___ Data listing
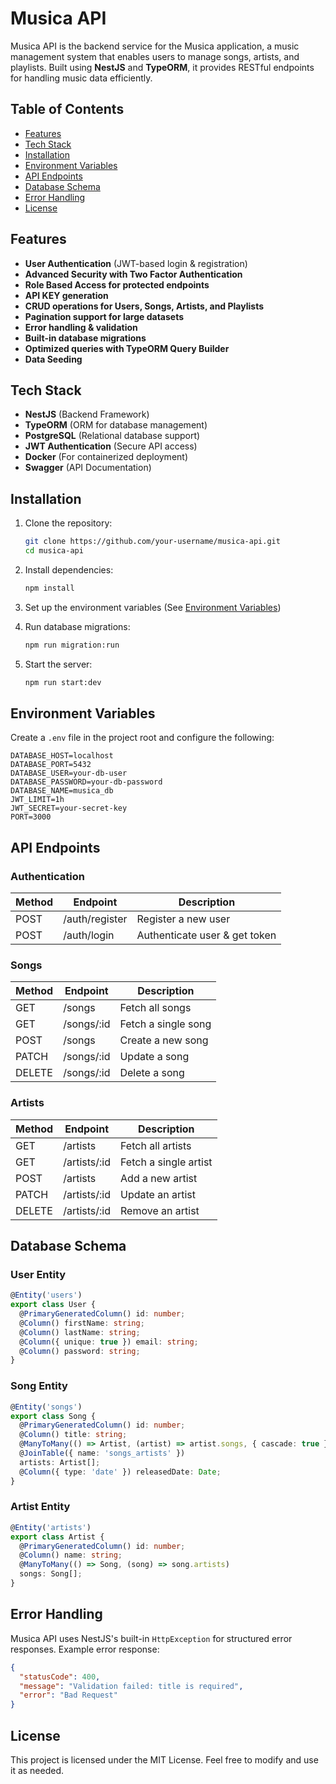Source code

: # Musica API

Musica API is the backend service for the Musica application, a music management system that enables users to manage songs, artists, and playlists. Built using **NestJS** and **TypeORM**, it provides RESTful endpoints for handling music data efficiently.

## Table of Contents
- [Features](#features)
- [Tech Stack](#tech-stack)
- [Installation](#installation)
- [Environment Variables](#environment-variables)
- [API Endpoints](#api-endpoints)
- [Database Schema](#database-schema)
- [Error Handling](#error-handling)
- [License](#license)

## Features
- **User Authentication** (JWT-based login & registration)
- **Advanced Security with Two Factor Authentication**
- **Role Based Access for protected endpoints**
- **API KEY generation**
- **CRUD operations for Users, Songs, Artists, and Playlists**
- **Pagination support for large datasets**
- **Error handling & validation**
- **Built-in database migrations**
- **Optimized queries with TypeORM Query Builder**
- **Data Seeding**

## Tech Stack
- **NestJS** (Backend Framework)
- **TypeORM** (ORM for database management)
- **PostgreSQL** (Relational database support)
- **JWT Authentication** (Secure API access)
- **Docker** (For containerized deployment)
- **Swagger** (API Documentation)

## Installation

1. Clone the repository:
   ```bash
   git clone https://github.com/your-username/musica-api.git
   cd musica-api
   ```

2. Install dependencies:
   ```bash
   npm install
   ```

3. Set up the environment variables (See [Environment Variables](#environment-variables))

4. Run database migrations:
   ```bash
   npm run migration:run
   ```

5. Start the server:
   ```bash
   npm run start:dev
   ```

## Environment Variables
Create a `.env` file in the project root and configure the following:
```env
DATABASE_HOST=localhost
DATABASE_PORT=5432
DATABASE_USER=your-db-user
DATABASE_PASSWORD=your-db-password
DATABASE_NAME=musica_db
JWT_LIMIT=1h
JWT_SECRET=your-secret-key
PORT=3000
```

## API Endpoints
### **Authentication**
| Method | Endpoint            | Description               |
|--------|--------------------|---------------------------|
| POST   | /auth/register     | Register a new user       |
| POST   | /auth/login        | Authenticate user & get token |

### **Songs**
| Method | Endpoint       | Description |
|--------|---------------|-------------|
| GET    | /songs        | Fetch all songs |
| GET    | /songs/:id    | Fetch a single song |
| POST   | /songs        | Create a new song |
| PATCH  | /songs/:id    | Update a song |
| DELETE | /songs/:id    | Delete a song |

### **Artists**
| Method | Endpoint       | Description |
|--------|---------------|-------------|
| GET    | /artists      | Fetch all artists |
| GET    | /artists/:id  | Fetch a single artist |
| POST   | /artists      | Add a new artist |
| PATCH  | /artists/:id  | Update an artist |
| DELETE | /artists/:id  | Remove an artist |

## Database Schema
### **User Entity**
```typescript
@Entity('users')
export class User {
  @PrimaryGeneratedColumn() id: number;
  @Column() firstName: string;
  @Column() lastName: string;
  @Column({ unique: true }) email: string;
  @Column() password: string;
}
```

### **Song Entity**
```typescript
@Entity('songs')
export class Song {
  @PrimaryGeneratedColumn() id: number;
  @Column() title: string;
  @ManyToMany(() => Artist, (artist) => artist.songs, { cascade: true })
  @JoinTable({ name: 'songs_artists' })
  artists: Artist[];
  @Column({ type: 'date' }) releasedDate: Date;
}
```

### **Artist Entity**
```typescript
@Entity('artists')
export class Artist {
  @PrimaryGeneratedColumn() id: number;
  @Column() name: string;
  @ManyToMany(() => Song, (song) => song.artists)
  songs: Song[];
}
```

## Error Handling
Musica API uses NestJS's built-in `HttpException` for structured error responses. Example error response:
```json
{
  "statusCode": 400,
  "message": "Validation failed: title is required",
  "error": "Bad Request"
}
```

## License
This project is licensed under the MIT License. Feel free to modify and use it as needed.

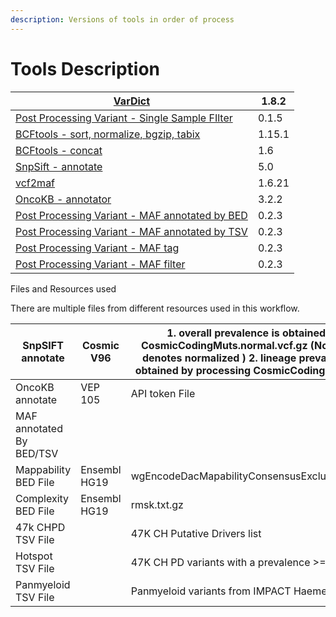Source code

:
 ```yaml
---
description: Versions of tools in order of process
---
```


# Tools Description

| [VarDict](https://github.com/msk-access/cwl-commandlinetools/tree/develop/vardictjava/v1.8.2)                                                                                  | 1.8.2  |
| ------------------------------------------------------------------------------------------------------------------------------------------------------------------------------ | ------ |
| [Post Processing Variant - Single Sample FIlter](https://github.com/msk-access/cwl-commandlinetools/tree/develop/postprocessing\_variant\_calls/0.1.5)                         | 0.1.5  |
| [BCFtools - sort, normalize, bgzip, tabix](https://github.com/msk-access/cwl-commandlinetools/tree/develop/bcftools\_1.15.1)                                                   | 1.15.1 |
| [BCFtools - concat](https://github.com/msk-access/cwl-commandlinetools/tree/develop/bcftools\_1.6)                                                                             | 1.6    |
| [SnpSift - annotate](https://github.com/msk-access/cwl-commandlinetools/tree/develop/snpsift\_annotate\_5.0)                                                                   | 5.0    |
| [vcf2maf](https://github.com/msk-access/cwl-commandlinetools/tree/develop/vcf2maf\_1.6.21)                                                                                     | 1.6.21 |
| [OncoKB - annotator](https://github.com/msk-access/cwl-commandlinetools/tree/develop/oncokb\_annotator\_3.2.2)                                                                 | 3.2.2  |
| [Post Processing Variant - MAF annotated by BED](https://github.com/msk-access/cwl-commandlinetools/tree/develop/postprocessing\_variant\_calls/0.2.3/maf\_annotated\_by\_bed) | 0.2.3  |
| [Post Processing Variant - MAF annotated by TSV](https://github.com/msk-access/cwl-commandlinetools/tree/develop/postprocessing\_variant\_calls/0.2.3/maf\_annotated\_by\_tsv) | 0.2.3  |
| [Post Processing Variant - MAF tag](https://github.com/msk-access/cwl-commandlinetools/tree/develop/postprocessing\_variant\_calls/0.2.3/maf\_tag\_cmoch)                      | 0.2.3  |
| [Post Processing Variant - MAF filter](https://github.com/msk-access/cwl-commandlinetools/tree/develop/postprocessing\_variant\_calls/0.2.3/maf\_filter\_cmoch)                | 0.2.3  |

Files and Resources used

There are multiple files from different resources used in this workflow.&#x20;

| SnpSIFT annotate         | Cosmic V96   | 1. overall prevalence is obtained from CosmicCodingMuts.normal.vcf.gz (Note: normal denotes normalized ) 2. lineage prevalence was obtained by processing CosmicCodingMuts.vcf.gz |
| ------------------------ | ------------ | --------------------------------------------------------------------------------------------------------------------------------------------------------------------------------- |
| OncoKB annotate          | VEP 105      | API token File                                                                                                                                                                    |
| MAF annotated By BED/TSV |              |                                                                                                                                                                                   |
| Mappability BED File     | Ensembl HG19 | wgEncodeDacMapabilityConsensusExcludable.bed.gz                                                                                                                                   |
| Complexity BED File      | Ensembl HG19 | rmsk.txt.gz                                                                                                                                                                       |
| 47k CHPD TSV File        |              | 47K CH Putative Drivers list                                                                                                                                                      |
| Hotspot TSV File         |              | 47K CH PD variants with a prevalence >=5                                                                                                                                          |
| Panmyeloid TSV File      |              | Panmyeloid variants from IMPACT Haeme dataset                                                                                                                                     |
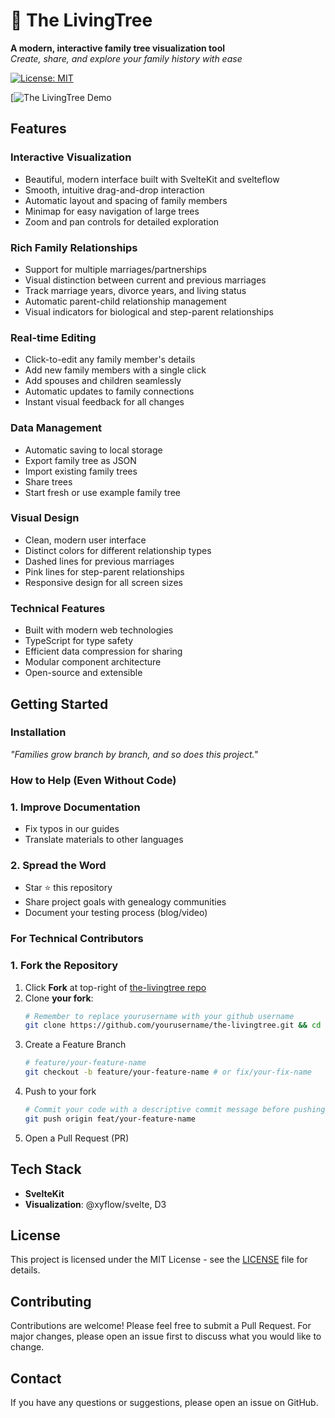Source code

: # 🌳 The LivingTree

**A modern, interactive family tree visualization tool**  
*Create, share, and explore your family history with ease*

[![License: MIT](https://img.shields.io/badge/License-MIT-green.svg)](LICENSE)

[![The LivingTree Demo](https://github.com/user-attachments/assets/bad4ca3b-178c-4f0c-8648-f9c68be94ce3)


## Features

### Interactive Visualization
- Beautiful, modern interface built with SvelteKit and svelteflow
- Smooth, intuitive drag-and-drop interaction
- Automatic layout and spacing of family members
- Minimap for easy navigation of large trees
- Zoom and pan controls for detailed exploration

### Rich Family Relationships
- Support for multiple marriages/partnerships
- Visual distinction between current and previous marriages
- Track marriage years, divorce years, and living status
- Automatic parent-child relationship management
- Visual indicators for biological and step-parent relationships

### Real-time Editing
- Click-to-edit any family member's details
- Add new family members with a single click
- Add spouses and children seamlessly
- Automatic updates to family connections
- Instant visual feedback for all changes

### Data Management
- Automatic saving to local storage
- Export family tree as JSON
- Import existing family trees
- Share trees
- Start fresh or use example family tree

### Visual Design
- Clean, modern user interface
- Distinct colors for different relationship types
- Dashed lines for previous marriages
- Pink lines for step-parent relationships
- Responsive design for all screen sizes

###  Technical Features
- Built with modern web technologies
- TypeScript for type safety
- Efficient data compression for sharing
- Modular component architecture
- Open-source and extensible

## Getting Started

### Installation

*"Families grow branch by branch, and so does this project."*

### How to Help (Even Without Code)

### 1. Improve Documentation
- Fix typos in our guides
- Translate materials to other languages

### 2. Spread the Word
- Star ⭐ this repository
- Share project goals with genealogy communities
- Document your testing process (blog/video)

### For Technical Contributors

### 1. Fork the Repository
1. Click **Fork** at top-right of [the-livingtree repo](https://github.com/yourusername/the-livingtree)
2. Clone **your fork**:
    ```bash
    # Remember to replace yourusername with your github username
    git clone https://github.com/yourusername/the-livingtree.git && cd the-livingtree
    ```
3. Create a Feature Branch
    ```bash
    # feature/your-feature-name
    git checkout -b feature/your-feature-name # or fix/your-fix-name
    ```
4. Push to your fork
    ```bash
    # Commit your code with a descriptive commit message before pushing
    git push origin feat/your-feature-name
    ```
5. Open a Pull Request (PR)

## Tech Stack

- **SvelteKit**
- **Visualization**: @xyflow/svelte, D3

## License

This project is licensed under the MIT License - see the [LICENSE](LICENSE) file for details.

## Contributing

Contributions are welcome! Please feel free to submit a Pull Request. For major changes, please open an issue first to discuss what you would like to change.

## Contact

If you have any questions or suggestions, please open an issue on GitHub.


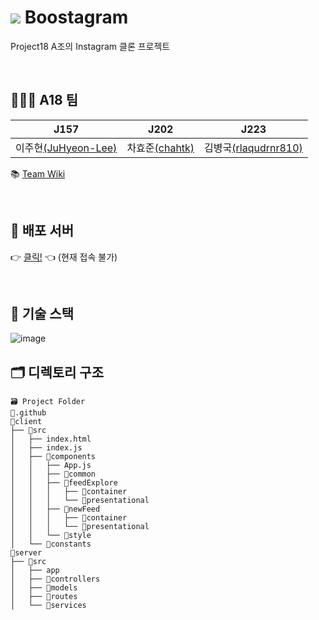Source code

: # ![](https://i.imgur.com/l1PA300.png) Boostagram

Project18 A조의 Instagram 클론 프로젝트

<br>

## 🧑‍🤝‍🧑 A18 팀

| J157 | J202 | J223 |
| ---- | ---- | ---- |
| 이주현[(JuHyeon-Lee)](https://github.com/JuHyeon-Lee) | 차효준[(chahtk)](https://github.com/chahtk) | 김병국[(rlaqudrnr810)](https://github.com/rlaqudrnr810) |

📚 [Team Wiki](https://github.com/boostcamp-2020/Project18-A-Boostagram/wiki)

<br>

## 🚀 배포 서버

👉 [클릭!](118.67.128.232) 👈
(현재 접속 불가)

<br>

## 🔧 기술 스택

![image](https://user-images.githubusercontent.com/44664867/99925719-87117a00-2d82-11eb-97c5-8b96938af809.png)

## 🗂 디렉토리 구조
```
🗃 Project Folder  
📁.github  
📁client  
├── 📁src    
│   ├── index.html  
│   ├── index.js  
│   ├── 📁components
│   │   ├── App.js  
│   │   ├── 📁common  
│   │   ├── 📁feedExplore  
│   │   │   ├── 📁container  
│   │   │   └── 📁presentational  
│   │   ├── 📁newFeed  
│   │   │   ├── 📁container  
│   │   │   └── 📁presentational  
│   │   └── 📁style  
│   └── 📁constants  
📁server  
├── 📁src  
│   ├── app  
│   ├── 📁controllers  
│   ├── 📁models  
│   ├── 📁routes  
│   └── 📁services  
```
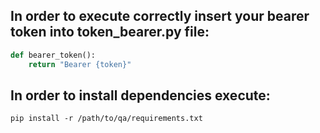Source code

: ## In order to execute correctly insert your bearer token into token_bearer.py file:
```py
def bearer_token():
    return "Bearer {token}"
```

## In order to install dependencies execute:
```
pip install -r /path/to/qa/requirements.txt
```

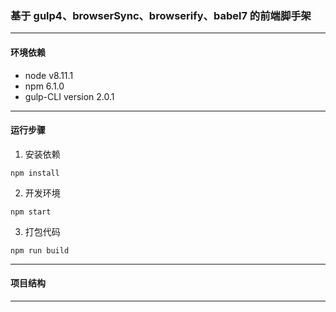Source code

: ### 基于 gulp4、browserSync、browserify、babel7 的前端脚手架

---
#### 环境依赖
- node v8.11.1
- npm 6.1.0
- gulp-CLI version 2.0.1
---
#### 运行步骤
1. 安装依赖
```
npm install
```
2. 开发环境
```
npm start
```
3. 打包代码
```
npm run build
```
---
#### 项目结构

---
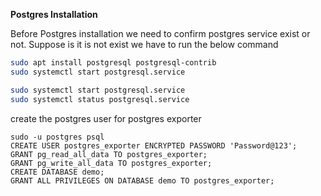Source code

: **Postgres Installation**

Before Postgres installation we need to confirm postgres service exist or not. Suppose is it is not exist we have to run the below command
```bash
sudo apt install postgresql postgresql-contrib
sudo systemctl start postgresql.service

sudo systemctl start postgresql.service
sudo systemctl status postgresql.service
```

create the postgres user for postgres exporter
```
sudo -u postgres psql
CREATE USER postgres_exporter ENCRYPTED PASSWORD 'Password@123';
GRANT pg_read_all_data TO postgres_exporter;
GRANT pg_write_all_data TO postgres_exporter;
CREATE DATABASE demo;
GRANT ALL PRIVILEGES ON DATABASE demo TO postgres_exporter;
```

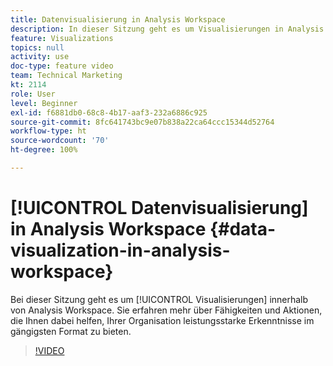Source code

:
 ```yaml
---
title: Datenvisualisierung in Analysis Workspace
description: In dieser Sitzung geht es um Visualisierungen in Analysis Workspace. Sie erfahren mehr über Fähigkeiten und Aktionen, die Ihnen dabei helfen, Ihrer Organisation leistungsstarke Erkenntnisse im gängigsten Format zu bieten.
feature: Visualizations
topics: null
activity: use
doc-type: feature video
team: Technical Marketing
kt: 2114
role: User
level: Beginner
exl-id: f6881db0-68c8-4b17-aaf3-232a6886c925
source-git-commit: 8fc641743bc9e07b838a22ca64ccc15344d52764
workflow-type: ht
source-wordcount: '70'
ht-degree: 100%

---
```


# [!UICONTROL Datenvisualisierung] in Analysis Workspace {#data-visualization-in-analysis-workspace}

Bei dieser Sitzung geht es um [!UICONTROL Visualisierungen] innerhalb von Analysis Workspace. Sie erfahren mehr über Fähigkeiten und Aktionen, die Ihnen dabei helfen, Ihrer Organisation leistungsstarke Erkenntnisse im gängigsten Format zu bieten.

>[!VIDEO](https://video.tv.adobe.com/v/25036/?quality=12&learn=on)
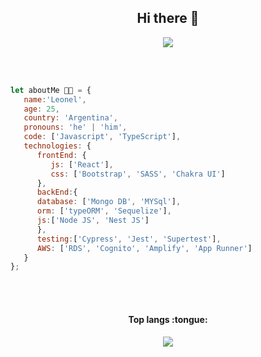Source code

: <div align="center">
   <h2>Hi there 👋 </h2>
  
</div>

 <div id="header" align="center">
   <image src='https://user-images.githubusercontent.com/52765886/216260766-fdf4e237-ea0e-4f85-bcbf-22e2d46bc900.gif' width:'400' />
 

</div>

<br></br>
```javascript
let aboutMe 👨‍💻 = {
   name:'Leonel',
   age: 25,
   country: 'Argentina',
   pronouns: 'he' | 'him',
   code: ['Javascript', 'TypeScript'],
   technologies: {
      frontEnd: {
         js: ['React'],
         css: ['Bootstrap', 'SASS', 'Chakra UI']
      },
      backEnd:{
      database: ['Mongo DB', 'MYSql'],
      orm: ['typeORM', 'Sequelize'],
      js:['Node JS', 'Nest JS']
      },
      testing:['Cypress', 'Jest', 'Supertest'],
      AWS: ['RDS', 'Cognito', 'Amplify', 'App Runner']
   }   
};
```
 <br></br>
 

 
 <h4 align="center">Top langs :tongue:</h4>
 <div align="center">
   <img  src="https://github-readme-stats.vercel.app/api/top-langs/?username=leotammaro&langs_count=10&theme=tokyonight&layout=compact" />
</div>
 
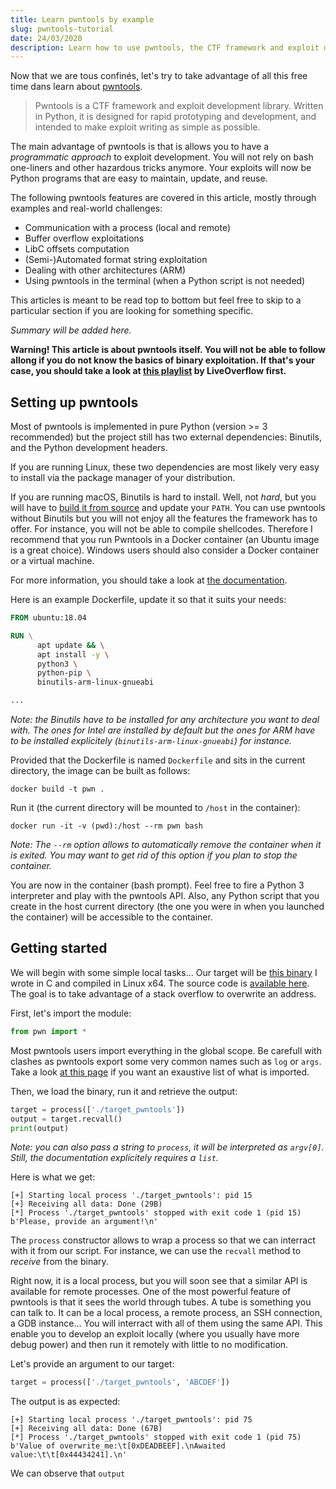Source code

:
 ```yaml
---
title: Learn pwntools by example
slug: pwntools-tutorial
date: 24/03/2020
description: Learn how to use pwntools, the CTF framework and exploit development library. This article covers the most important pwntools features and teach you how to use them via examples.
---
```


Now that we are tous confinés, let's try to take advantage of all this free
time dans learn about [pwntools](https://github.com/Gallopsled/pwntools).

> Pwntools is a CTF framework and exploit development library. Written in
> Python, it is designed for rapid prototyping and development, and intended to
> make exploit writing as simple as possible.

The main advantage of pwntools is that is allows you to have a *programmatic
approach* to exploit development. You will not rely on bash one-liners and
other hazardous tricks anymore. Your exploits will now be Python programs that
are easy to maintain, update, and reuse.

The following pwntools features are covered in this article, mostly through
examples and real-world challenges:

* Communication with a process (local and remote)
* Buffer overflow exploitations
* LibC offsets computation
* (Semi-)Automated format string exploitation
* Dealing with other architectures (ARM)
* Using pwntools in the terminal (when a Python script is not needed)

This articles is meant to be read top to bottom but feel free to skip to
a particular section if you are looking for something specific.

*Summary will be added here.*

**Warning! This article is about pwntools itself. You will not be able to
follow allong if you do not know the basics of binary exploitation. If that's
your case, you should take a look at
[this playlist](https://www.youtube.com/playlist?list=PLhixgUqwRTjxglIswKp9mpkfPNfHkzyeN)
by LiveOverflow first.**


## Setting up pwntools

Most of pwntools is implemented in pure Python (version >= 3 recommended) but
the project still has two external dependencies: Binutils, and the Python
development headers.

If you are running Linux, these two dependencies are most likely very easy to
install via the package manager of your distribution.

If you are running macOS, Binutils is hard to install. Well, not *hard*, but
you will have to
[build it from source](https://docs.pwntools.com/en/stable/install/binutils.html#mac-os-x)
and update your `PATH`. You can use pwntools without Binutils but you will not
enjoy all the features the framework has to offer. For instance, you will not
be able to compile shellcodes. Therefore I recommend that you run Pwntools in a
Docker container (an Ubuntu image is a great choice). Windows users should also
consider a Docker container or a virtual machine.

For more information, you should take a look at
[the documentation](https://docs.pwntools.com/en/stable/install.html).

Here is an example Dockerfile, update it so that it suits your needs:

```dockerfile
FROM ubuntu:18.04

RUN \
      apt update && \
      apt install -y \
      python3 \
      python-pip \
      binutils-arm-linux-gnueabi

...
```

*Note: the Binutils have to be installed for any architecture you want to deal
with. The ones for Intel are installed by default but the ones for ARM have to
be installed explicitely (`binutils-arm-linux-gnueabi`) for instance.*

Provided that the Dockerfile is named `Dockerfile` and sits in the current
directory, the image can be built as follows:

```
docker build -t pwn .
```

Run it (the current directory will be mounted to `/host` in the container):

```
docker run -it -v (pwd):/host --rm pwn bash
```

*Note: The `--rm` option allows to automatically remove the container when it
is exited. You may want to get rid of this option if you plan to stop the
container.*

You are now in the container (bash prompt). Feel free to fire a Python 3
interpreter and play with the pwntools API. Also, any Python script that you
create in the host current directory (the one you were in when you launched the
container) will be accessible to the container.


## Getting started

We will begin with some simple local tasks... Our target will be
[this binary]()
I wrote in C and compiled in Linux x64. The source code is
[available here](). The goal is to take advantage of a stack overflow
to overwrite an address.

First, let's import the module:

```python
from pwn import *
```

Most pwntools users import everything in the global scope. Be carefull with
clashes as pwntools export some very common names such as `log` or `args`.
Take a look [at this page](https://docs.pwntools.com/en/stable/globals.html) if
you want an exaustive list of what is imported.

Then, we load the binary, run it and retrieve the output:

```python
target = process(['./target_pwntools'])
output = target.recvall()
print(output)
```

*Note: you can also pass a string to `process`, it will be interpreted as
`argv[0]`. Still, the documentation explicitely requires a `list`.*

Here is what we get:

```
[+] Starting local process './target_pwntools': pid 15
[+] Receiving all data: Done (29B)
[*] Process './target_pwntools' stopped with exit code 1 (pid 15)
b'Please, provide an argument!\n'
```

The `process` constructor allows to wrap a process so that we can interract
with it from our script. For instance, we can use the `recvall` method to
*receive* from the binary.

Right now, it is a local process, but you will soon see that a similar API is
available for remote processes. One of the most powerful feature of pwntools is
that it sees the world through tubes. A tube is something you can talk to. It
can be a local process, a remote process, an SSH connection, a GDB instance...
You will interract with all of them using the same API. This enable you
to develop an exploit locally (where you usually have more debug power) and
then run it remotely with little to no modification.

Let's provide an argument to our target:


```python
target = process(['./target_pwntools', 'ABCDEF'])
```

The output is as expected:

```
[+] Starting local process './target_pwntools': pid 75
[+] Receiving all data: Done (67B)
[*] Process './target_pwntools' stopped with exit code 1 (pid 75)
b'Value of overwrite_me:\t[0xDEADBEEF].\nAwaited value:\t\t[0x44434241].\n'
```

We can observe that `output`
______
**Instructions for the task:**
Given the records above, return exactly the lines starting at the line containing "examples and real-world" and ending at the line containing "[build it from", including both.

**Answer to this exercise:**
examples and real-world challenges:

* Communication with a process (local and remote)
* Buffer overflow exploitations
* LibC offsets computation
* (Semi-)Automated format string exploitation
* Dealing with other architectures (ARM)
* Using pwntools in the terminal (when a Python script is not needed)

This articles is meant to be read top to bottom but feel free to skip to
a particular section if you are looking for something specific.

*Summary will be added here.*

**Warning! This article is about pwntools itself. You will not be able to
follow allong if you do not know the basics of binary exploitation. If that's
your case, you should take a look at
[this playlist](https://www.youtube.com/playlist?list=PLhixgUqwRTjxglIswKp9mpkfPNfHkzyeN)
by LiveOverflow first.**


## Setting up pwntools

Most of pwntools is implemented in pure Python (version >= 3 recommended) but
the project still has two external dependencies: Binutils, and the Python
development headers.

If you are running Linux, these two dependencies are most likely very easy to
install via the package manager of your distribution.

If you are running macOS, Binutils is hard to install. Well, not *hard*, but
you will have to
[build it from source](https://docs.pwntools.com/en/stable/install/binutils.html#mac-os-x)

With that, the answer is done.